The Tourist

Full Title: The Tourist
Author / Editor: Robert Dickinson
Publisher: Hachette Audio, 2016

 

Review © Metapsychology Vol. 20, No. 48
Reviewer: Christian Perring

The Tourist is a science fiction novel about time travel, without much science. It is more about the perplexities that time travel would produce in a twenty-fourth century future that sends people back in time as tourists. There is also mystery and plotting that seems about trying to change history. In the late twenty-first century, there was a global extinction event, after which the world was greatly changed.  The standard problem with time travel fiction is that it leads to logical contradictions. In this world, characters are constrained by the history of what is recorded in the written record, but the written history is not always very complete or even accurate. The main story is about a budget tourist company that loses one of its clients in the past. It turns out that this is part of a plan, and the people sent to sort it out get very involved.  There are different agents from different cities, and they have met each other in different era. Their memories are sometimes vague and sometimes get clearer. People have different accents and everyone is anxious.

 

To be honest, it is pretty hard to work out what is going on in this story. There are at least two narrators. We don’t know the gender of the first, although that turns out to be crucial when revealed. Presumably, a careful reader who reads the book more than once will be able to work out what actually happens, but reader comments on Amazon also demonstrate that it is a confusing plot.
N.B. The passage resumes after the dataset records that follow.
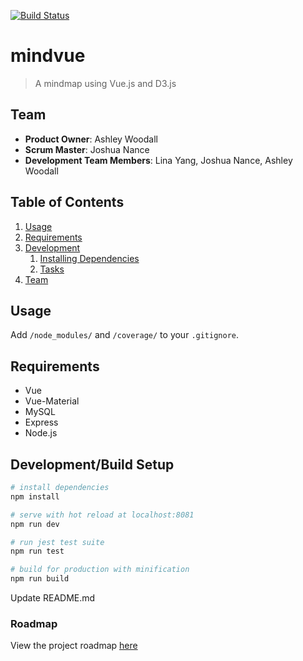 [![Build Status](https://img.shields.io/travis/breakfastfordinner/MindVue.svg?style=flat-square)](https://travis-ci.org/breakfastfordinner/MindVue)

# mindvue

> A mindmap using Vue.js and D3.js

## Team

  - __Product Owner__: Ashley Woodall
  - __Scrum Master__: Joshua Nance
  - __Development Team Members__: Lina Yang, Joshua Nance, Ashley Woodall


## Table of Contents

1. [Usage](#Usage)
1. [Requirements](#requirements)
1. [Development](#development)
    1. [Installing Dependencies](#installing-dependencies)
    1. [Tasks](#tasks)
1. [Team](#team)

## Usage

Add `/node_modules/` and `/coverage/` to your `.gitignore`.

## Requirements

- Vue
- Vue-Material
- MySQL
- Express
- Node.js

## Development/Build Setup

``` bash
# install dependencies
npm install

# serve with hot reload at localhost:8081
npm run dev

# run jest test suite
npm run test

# build for production with minification
npm run build
```


Update README.md
### Roadmap

View the project roadmap [here](https://github.com/breakfastfordinner/MindVue/issues)

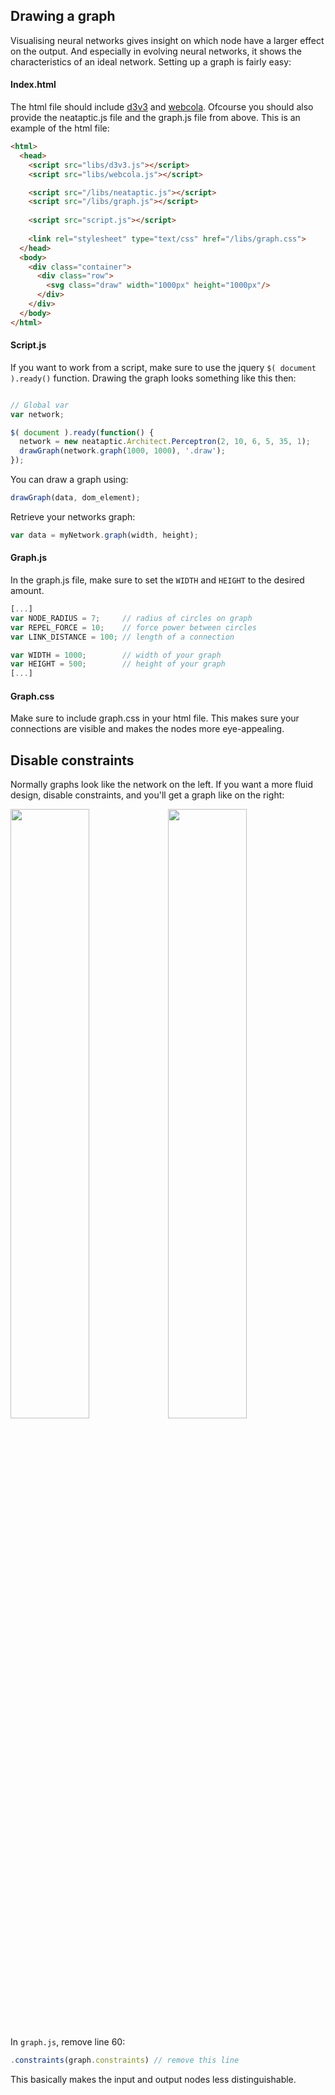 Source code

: ## Drawing a graph
Visualising neural networks gives insight on which node have a larger effect on the output. And especially in evolving neural networks, it shows the characteristics of an ideal network. Setting up a graph is fairly easy:

#### Index.html
The html file should include [d3v3](http://d3js.org/d3.v3.min.js) and [webcola](http://marvl.infotech.monash.edu/webcola/cola.v3.min.js). Ofcourse you should also provide the neataptic.js file and the graph.js file from above. This is an example of the html file:
```html
<html>
  <head>
    <script src="libs/d3v3.js"></script>
    <script src="libs/webcola.js"></script>

    <script src="/libs/neataptic.js"></script>
    <script src="/libs/graph.js"></script>
 
    <script src="script.js"></script>
    
    <link rel="stylesheet" type="text/css" href="/libs/graph.css">
  </head>
  <body>
    <div class="container">
      <div class="row">
        <svg class="draw" width="1000px" height="1000px"/>
      </div>
    </div>
  </body>
</html>
```

#### Script.js
If you want to work from a script, make sure to use the jquery `$( document ).ready()` function. Drawing the graph looks something like this then:

```javascript

// Global var
var network;

$( document ).ready(function() {
  network = new neataptic.Architect.Perceptron(2, 10, 6, 5, 35, 1);
  drawGraph(network.graph(1000, 1000), '.draw');
});
```

You can draw a graph using:
```javascript
drawGraph(data, dom_element);
```

Retrieve your networks graph:
```javascript
var data = myNetwork.graph(width, height);
```

#### Graph.js
In the graph.js file, make sure to set the `WIDTH` and `HEIGHT` to the desired amount.

```javascript
[...]
var NODE_RADIUS = 7;     // radius of circles on graph
var REPEL_FORCE = 10;    // force power between circles
var LINK_DISTANCE = 100; // length of a connection

var WIDTH = 1000;        // width of your graph
var HEIGHT = 500;        // height of your graph
[...]
```

#### Graph.css
Make sure to include graph.css in your html file. This makes sure your connections are visible and makes the nodes more eye-appealing.

## Disable constraints
Normally graphs look like the network on the left. If you want a more fluid design, disable constraints, and you'll get a graph like on the right:

<img src="https://i.gyazo.com/d22470d901ed9afb792e106151ed7e95.png" width="50%"/><img src="https://i.gyazo.com/8626b66afc8881ab6e535ed9c00d46cf.png" width="50%"/>

In `graph.js`, remove line 60:

```js
.constraints(graph.constraints) // remove this line
```

This basically makes the input and output nodes less distinguishable.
It does not seem to matter really: one gets the general idea of a future controlled by a scheming large organization manipulating people.  There are some dramatic events and interesting themes.  One of them is classical music: there are references to twentieth century composers such as Bartok, Kodaly, and Webern, which makes it clear how much of a high concept novel this is meant to be. There’s also some humor: for example, the reaction of people in the past to tourists from the future is occasionally amusing.  So there is a lot here, even if the overall plot is a mystery and the ending is a complete puzzle.

 

The performance by Peter Kenny of the unabridged audiobook is done very well: as far as I can tell, it does not compound the difficulties of the confusing plot, and it brings energy to a narrative that would drag more in the printed version.

 

 

 

© 2016 Christian Perring

 

 

Christian Perring does not believe time travel to be logically possible.